Figure 3. Graphical output of TMAP with amino acid residue numbers on the x axis and propensity values on the y axis for cytochrome oxidase II of Balaenoptera musculus. Areas of the protein with high propensity values are predicted to be transmembrane and are indicated by the black horizontal lines.
CONCLUDING REMARKS
The programs listed above predict basic secondary structures of proteins. These results can help the researcher characterize newly discovered proteins thus providing insight into possible functions. In addition, by comparing protein structure from highly divergent taxa through evolutionary time, areas of proteins that are under selection can be recognized. Because prediction programs rely heavily on the empirical data set on which the algorithms were built, it is prudent to use several types of programs to characterize protein secondary structure.
REFERENCES
- Anderson WF, Ohlendorf DH, Takeda Y, Matthews BW (1981) Nature , 290 :754-758.

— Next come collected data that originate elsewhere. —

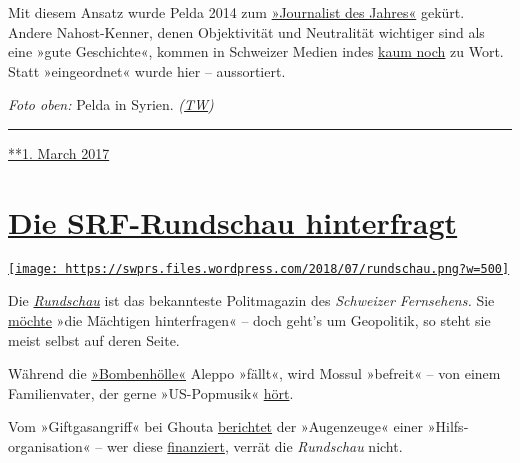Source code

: Mit diesem Ansatz wurde Pelda 2014 zum
\href{http://www.srf.ch/news/panorama/kurt-pelda-ist-journalist-des-jahres}{»Jour­na­list
des Jahres«} gekürt. Andere Nahost-Ken­ner, denen Objek­ti­vi­tät und
Neutra­lität wich­ti­ger sind als eine »gute Ge­schichte«, kommen in
Schwei­zer Medien indes
\href{https://swprs.org/das-gewuenschte-narrativ-ii/}{kaum noch} zu
Wort. Statt »ein­ge­ordnet« wurde hier -- aus­sor­tiert.

\emph{Foto oben:} Pelda in Syrien.
\emph{(\href{https://tageswoche.ch/politik/ein-basler-im-syrischen-kampfgebiet/}{TW})}

\begin{center}\rule{0.5\linewidth}{\linethickness}\end{center}

\href{https://swprs.org/2017/03/01/der-kriegsreporter/}{**1. March 2017}

\hypertarget{die-srf-rundschau-hinterfragt}{%
\section{\texorpdfstring{\href{https://swprs.org/2017/03/01/srf-rundschau/}{Die
SRF-Rundschau
hinterfragt}}{Die SRF-Rundschau hinterfragt}}\label{die-srf-rundschau-hinterfragt}}

\href{https://swprs.org/2017/03/01/srf-rundschau/}{\texttt{[image: https://swprs.files.wordpress.com/2018/07/rundschau.png?w=500]}}

Die
\emph{\href{https://de.wikipedia.org/wiki/Rundschau_(SRF)}{Rundschau}}
ist das bekannteste Polit­ma­ga­zin des \emph{Schweizer Fernsehens.} Sie
\href{https://www.srf.ch/sendungen/rundschau/50-jahre-rundschau-die-jubilaeumssendung}{möchte}
»die Mächtigen hinterfragen« -- doch geht's um Geo­po­litik, so steht
sie meist selbst auf deren Seite.

Während die
\href{https://www.srf.ch/sendungen/rundschau/subventionierte-piloten-vaeter-am-limit-bombenhoelle-aleppo}{»Bombenhölle«}
Aleppo »fällt«, wird Mossul »befreit« -- von einem Familien­vater, der
gerne »US-Popmusik«
\href{https://www.srf.ch/sendungen/rundschau/buben-beschneidung-michel-bollag-pkb-west-mossul}{hört}.

Vom »Giftgasangriff« bei Ghouta
\href{https://www.srf.ch/sendungen/rundschau/kriminaltouristen-verhuetungsmittel-j-bitzer-giftgaseinsatz}{berichtet}
der »Augen­zeuge« einer »Hilfs­organisation« -- wer diese
\href{http://www.uossm.org/who_we_are}{finanziert}, verrät die
\emph{Rundschau} nicht.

- Dodd IB, Egan JB (1987) Journal of Molecular Biology , 194 :557-564.
- Dodd IB, Egan JB (1990) Nucleic Acids Research , 18 (17):5019-5026.
- Eisenberg D, Weiss, RM, Terwilliger TC, Wilcox W (1982) Faraday Symposium Chemistry Society , 17 , 109-120.
- Eisenberg D, Weiss RM, Terwilliger TC (1984) Proceedings of the National Academy of Sciences , 81 :140-144.
- Garnier J, Osguthorpe DJ, Robson B (1978) Journal of Molecular Biology , 120 :97-120.
- Lupas A, Van Dyke M, Stock J (1991) Science , 252 :1162-1164.
- McKay DB, Steitz TA (1981) Nature , 290 :744-749.
- Persson B, Argos P (1994) Journal of Molecular Biology , 237 :182-192.
- Ptitsyn OB, Rashin AA (1975) Biophysical Chemistry , 3 :1-20.
- Rost B (2001) Journal of Structural Biology , 134 :204-218.
- Sauer RT, Yoeum RR, Doolitttle RF, Lewis M, Pabo CO (1982) Nature , 298 : 447-451.